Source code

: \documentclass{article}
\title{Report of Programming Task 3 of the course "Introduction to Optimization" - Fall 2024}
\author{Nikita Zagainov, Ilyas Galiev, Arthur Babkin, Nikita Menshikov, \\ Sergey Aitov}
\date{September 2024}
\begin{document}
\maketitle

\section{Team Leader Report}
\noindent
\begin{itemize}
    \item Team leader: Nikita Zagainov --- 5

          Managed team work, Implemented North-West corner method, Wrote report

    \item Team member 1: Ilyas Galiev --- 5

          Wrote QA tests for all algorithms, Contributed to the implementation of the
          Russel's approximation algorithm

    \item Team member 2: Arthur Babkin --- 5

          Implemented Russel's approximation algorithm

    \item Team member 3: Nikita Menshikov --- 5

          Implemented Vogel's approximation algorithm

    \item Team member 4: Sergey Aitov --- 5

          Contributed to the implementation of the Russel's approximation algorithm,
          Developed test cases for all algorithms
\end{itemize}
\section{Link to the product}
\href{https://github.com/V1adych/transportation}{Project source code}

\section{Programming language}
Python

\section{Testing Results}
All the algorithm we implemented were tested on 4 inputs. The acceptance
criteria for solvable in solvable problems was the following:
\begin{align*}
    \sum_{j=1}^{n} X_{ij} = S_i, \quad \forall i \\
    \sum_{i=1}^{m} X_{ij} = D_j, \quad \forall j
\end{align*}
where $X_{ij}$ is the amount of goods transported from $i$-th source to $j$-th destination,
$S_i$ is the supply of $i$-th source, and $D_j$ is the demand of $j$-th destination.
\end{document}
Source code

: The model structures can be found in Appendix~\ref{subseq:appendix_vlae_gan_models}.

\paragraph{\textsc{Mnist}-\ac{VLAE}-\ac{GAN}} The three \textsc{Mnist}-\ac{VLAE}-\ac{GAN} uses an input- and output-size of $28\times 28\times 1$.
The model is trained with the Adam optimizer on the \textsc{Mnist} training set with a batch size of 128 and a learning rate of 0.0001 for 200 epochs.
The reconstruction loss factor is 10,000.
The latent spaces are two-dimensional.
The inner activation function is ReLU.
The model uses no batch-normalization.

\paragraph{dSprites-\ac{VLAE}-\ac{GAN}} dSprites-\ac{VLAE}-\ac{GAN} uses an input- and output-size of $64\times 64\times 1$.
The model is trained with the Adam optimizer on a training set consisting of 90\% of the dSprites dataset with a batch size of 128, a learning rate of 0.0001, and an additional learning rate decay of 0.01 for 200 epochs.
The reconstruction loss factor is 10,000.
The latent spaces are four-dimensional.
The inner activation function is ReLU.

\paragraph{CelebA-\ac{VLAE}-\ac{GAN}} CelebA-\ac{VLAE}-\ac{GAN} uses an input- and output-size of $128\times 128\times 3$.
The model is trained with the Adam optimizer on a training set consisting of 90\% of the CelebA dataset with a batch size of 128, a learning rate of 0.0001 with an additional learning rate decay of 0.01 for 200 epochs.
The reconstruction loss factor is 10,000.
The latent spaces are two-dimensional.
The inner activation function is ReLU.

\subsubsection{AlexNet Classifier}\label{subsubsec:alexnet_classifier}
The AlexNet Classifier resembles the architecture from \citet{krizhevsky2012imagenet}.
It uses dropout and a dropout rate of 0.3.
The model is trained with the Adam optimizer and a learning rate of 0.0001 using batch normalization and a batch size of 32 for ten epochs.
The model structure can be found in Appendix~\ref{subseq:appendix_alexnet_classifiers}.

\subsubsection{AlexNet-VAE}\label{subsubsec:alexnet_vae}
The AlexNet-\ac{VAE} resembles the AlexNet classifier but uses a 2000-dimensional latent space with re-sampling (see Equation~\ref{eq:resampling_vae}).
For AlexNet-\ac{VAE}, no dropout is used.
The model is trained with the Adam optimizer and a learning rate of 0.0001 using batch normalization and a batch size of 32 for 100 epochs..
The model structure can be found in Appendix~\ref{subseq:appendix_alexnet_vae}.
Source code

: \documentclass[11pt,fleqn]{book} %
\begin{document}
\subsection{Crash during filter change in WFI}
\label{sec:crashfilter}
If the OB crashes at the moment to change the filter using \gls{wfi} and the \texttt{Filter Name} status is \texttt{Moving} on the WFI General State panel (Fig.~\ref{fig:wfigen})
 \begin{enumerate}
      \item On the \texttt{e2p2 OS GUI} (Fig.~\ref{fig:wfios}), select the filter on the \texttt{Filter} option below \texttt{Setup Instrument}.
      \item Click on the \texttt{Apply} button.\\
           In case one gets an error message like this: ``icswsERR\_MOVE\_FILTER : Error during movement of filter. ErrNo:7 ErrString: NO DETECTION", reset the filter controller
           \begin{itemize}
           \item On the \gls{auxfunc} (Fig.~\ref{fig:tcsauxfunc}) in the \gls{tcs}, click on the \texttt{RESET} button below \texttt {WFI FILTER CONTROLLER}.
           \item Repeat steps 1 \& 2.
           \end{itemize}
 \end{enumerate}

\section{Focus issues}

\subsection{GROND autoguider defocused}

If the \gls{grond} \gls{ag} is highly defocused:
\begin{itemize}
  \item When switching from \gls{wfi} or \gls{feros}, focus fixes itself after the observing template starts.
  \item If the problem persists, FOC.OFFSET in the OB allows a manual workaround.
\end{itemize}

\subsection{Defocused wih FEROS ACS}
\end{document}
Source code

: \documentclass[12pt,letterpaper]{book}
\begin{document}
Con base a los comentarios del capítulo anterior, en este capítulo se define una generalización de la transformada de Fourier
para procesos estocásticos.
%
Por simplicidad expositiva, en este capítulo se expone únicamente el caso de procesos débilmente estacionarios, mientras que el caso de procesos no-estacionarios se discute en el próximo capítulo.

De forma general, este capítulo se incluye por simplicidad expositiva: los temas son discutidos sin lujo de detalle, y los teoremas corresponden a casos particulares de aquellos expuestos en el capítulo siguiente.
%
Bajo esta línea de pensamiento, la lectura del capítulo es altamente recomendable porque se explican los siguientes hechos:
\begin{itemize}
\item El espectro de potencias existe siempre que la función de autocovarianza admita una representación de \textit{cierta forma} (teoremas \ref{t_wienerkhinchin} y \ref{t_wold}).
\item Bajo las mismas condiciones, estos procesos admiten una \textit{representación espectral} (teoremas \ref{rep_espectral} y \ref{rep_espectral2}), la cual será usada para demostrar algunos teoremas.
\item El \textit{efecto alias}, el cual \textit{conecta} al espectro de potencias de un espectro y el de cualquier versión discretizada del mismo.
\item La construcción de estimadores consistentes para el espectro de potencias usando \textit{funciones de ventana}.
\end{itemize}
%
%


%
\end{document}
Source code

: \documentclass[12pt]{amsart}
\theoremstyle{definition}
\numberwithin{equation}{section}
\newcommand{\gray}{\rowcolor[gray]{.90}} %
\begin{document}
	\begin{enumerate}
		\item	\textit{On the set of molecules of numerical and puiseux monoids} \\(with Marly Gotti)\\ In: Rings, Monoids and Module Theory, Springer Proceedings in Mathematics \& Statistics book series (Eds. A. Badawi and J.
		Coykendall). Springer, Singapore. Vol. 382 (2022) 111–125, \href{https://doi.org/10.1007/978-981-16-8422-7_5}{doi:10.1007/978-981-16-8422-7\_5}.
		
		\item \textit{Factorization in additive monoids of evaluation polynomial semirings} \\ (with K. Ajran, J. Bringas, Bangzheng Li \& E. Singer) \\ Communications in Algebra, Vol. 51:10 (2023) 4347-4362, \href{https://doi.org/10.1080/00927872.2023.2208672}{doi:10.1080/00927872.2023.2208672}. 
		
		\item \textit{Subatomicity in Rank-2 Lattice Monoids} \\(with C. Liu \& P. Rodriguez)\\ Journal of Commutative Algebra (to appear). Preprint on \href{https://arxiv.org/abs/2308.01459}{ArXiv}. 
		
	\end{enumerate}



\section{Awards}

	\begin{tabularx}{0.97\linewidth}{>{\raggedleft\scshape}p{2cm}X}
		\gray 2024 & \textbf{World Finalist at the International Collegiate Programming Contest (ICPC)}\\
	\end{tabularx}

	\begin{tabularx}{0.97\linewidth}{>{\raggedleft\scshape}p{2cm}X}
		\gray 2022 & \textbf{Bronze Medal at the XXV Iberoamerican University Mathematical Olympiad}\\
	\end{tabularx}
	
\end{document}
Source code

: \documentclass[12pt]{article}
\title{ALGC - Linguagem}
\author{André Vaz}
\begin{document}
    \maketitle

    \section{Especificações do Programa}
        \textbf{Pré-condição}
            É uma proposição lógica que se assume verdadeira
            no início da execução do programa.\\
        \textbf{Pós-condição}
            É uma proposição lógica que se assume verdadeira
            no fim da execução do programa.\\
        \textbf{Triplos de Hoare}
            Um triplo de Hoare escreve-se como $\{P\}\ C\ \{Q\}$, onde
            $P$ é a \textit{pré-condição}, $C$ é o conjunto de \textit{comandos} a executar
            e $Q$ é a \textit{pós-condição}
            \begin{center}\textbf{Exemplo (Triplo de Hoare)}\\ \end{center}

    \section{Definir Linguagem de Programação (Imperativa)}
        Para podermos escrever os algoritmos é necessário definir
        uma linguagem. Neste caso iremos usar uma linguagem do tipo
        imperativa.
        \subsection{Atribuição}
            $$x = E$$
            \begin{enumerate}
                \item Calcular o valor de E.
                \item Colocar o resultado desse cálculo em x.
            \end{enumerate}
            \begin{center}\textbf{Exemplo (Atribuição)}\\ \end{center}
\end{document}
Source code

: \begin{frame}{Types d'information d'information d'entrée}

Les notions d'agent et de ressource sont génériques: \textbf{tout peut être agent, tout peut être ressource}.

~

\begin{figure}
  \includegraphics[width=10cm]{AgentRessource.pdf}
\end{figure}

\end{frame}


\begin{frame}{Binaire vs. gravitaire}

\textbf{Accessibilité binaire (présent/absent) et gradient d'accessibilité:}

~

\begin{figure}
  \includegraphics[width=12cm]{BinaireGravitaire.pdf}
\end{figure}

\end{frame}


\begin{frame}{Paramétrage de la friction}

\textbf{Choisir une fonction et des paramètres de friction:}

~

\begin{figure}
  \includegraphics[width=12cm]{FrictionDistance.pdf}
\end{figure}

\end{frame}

☆ ☆ ☆

(ASSIGNMENT): Please count the lines of the material above that contain "cual", and give only the number.

(TASK RESPONSE): 2